このインテントの結果を解釈するためのハンドラが、ここに示されています。

@Override
protected void onActivityResult(int requestCode, int resultCode,
   Intent data) {
 super.onActivityResult(requestCode, resultCode, data);
 switch (requestCode) {
   case REQUEST_ACCOUNT_PICKER:
     if (data != null && data.getExtras() != null) {
       String accountName =
           data.getExtras().getString(
               AccountManager.KEY_ACCOUNT_NAME);
       if (accountName != null) {
         setSelectedAccountName(accountName);
         SharedPreferences.Editor editor = settings.edit();
         editor.putString(PREF_ACCOUNT_NAME, accountName);
         editor.commit();
         // User is authorized.
       }
     }
     break;
  }
}

ローカル開発用サーバーに対する Android クライアントのテスト

本番環境用 App Engine で稼働中のバックエンド API に対するクライアントのテストは、変更を加えることなくいつでも実行できます。しかし、ローカル開発用サーバーで稼働中のバックエンド API に対してクライアント テストを行う場合には、ローカル開発用サーバーを実行しているマシンの IP アドレスを参照するようクライアントのコードを変更しなければなりません。

ローカル開発用サーバーを使用して必要な変更とテストを実行するには、次の手順を実行します。

  1. Android クライアントにコードを追加する際に必要になるため、ローカル開発用サーバーを実行しているマシンの IP アドレスを書き留めます。

  2. ローカルでの API バックエンドの実行とテストの説明に沿ってローカル開発用サーバーを起動します。

  3. Android Studio クライアント プロジェクトで、バックエンド API サービスに対するハンドルを取得するコードを見つけます。通常、このコードは Builder を使用して API リクエストを設定します。

  4. 行を追加して Builder オブジェクトにルート URL(バックエンド API 呼び出しで Android クライアントが接続する URL)をオーバーライドします。

    yourBuilderObject.setRootUrl("http://YOUR_MACHINE_IP_ADDRESS:8080/_ah/api");
    

    例:

    public static Helloworld getApiServiceHandle(@Nullable GoogleAccountCredential credential) {
      // Use a builder to help formulate the API request.
      Helloworld.Builder helloWorld = new Helloworld.Builder(AppConstants.HTTP_TRANSPORT,
          AppConstants.JSON_FACTORY,credential);
    
      helloWorld.setRootUrl("http://YOUR_MACHINE_IP_ADDRESS:8080/_ah/api");
      return helloWorld.build();
    }
    

    YOUR_MACHINE_IP_ADDRESS の部分は、実際のシステムの IP アドレスに置き換えてください。

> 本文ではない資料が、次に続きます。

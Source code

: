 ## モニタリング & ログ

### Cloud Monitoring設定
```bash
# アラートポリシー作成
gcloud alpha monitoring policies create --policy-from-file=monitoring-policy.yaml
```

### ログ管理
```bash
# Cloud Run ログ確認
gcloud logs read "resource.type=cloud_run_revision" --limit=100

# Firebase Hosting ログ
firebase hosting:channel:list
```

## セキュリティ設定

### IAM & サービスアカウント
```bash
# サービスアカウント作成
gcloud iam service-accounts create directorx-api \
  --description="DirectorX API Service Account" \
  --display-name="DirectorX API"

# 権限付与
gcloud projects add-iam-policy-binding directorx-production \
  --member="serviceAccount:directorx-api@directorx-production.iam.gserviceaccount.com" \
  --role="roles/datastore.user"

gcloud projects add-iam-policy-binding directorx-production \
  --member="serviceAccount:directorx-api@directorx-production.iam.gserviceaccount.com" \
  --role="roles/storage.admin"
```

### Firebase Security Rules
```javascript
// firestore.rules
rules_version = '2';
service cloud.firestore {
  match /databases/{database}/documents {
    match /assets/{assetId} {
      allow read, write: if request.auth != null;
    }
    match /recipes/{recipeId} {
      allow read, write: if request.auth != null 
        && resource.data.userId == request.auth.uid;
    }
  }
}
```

  5. Android クライアント プロジェクトを再ビルドします。

  6. クライアント アプリを AVD エミュレータで実行する場合、次の操作を行います。

    1. Android Studio で [Tools] > [Android] > [AVD Manager] を選択し、AVD がすでにある場合は起動します。AVD がない場合は作成して、それを起動します。
    2. [Run] > [Debug YOUR_PROJECT_NAME] を選択します。ここで、YOUR_PROJECT_NAME は Google Cloud プロジェクトの名前を表します。
    3. デバイスを選択するよう要求されたら、AVD を選択します。
    4. クライアントをテストします。
  7. クライアント アプリを Android 物理デバイスで実行する場合、次の操作を行います。

    1. 使用する Android デバイスでデバッグの有効化が設定されていることを確認してください。
    2. Android Studio で、[Run] > [Debug YOUR_PROJECT_NAME] を選択します。
    3. デバイスを選択するよう要求されたら、お使いの Android 物理デバイスを選択します。
    4. クライアントをテストします。

サンプル クライアント ソースコード

サンプルコードについては、Android Cloud Endpoints v2.0 の例をご覧ください。